Which Camassia Is This?

Cody H via pbs pbs@lists.pacificbulbsociety.net
Thu, 21 May 2020 12:39:13 PDT
Looks like C. cusickii to me. I agree with Robin that the orientation of
the flowers and density on the stalk are more consistent with that species.
Flower color is variable in Camassia (white, blue, deep purple, lavender,
pink, everything in between) so I wouldn't base any attempt at species id
on color. When I've seen C. cusickii in the wild (in very large populations
on steep hillsides in grassland and coniferous forest in Hell's Canyon, on
the OR side), it was a very large plant, always growing in dense
clumps, each sending up potentially numerous inflorescences. The leaves of
the plants in those populations were both wider and longer than any C.

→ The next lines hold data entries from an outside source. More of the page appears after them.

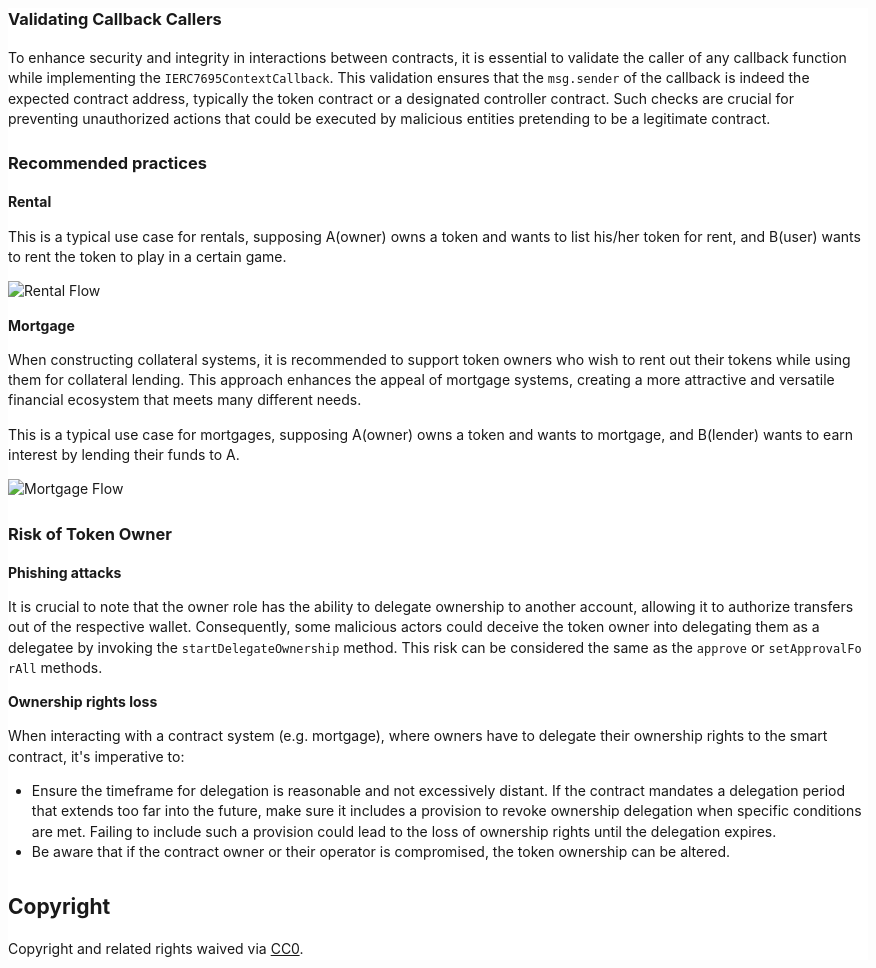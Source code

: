 ### Validating Callback Callers

To enhance security and integrity in interactions between contracts, it is essential to validate the caller of any callback function while implementing the `IERC7695ContextCallback`. This validation ensures that the `msg.sender` of the callback is indeed the expected contract address, typically the token contract or a designated controller contract. Such checks are crucial for preventing unauthorized actions that could be executed by malicious entities pretending to be a legitimate contract.

### Recommended practices

**Rental**

This is a typical use case for rentals, supposing A(owner) owns a token and wants to list his/her token for rent, and B(user) wants to rent the token to play in a certain game.

![Rental Flow](../assets/eip-7695/rental.svg)

**Mortgage**

When constructing collateral systems, it is recommended to support token owners who wish to rent out their tokens while using them for collateral lending. This approach enhances the appeal of mortgage systems, creating a more attractive and versatile financial ecosystem that meets many different needs.

This is a typical use case for mortgages, supposing A(owner) owns a token and wants to mortgage, and B(lender) wants to earn interest by lending their funds to A.

![Mortgage Flow](../assets/eip-7695/mortgage.svg)

### Risk of Token Owner

**Phishing attacks**

It is crucial to note that the owner role has the ability to delegate ownership to another account, allowing it to authorize transfers out of the respective wallet. Consequently, some malicious actors could deceive the token owner into delegating them as a delegatee by invoking the `startDelegateOwnership` method. This risk can be considered the same as the `approve` or `setApprovalForAll` methods.

**Ownership rights loss**

When interacting with a contract system (e.g. mortgage), where owners have to delegate their ownership rights to the smart contract, it's imperative to:

- Ensure the timeframe for delegation is reasonable and not excessively distant. If the contract mandates a delegation period that extends too far into the future, make sure it includes a provision to revoke ownership delegation when specific conditions are met. Failing to include such a provision could lead to the loss of ownership rights until the delegation expires.
- Be aware that if the contract owner or their operator is compromised, the token ownership can be altered.

## Copyright

Copyright and related rights waived via [CC0](../LICENSE.md).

leichtlinii I've seen, and the dense clusters of plants gave an overall
effect reminiscent of Colchicum leaves. The C. leichtlinii I grow in my
garden don't grow in dense clumps, they form large colonies (by seed) of
more or less evenly spaced plants (mostly solitary or sometimes with a few
offsets growing in small clusters, but never dense clumps) with narrow
leaves, sending up one or a few inflorescences each. And the flowers on C.

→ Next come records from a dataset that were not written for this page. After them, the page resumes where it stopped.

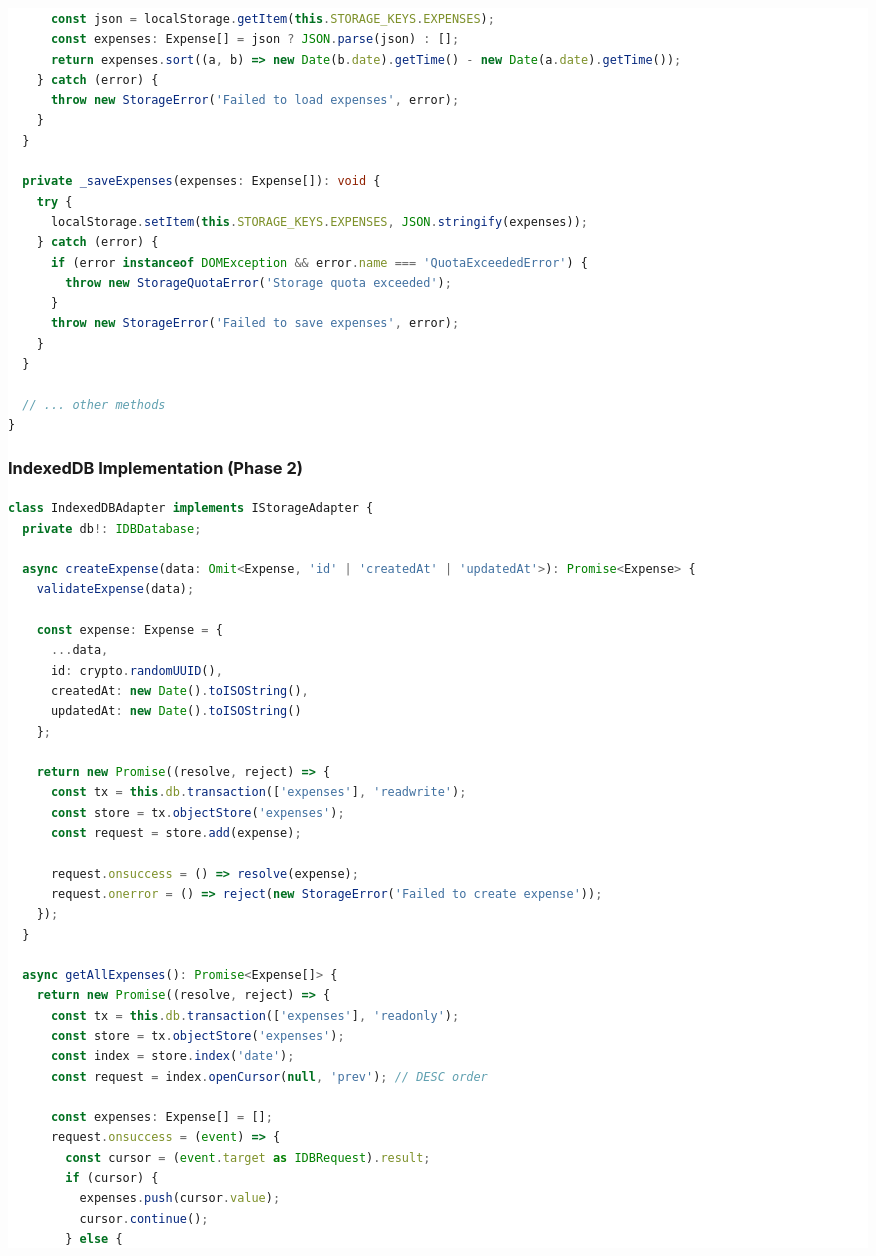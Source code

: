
 ```typescript
      const json = localStorage.getItem(this.STORAGE_KEYS.EXPENSES);
      const expenses: Expense[] = json ? JSON.parse(json) : [];
      return expenses.sort((a, b) => new Date(b.date).getTime() - new Date(a.date).getTime());
    } catch (error) {
      throw new StorageError('Failed to load expenses', error);
    }
  }

  private _saveExpenses(expenses: Expense[]): void {
    try {
      localStorage.setItem(this.STORAGE_KEYS.EXPENSES, JSON.stringify(expenses));
    } catch (error) {
      if (error instanceof DOMException && error.name === 'QuotaExceededError') {
        throw new StorageQuotaError('Storage quota exceeded');
      }
      throw new StorageError('Failed to save expenses', error);
    }
  }

  // ... other methods
}
```

### IndexedDB Implementation (Phase 2)

```typescript
class IndexedDBAdapter implements IStorageAdapter {
  private db!: IDBDatabase;

  async createExpense(data: Omit<Expense, 'id' | 'createdAt' | 'updatedAt'>): Promise<Expense> {
    validateExpense(data);

    const expense: Expense = {
      ...data,
      id: crypto.randomUUID(),
      createdAt: new Date().toISOString(),
      updatedAt: new Date().toISOString()
    };

    return new Promise((resolve, reject) => {
      const tx = this.db.transaction(['expenses'], 'readwrite');
      const store = tx.objectStore('expenses');
      const request = store.add(expense);

      request.onsuccess = () => resolve(expense);
      request.onerror = () => reject(new StorageError('Failed to create expense'));
    });
  }

  async getAllExpenses(): Promise<Expense[]> {
    return new Promise((resolve, reject) => {
      const tx = this.db.transaction(['expenses'], 'readonly');
      const store = tx.objectStore('expenses');
      const index = store.index('date');
      const request = index.openCursor(null, 'prev'); // DESC order

      const expenses: Expense[] = [];
      request.onsuccess = (event) => {
        const cursor = (event.target as IDBRequest).result;
        if (cursor) {
          expenses.push(cursor.value);
          cursor.continue();
        } else {
```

leichtlinii have much broader, more lanceolate petals than those in your
photo Judy, are more widely open, more widely spaced on the scape, face
more outward (instead of at an upward angle), and there are fewer of them
in a single inflorescence. That said, I believe hybridization is not
uncommon in Camassia, so plants in the trade might not really correspond
that well to the wild species.

On Thu, May 21, 2020 at 11:42 AM Robin Hansen via pbs <
pbs@lists.pacificbulbsociety.net> wrote:

> One of the reasons I'd say this photo of Judy's is cusickii is that the
> flowers are densely held to the flower stalks and have a faint blue tinge.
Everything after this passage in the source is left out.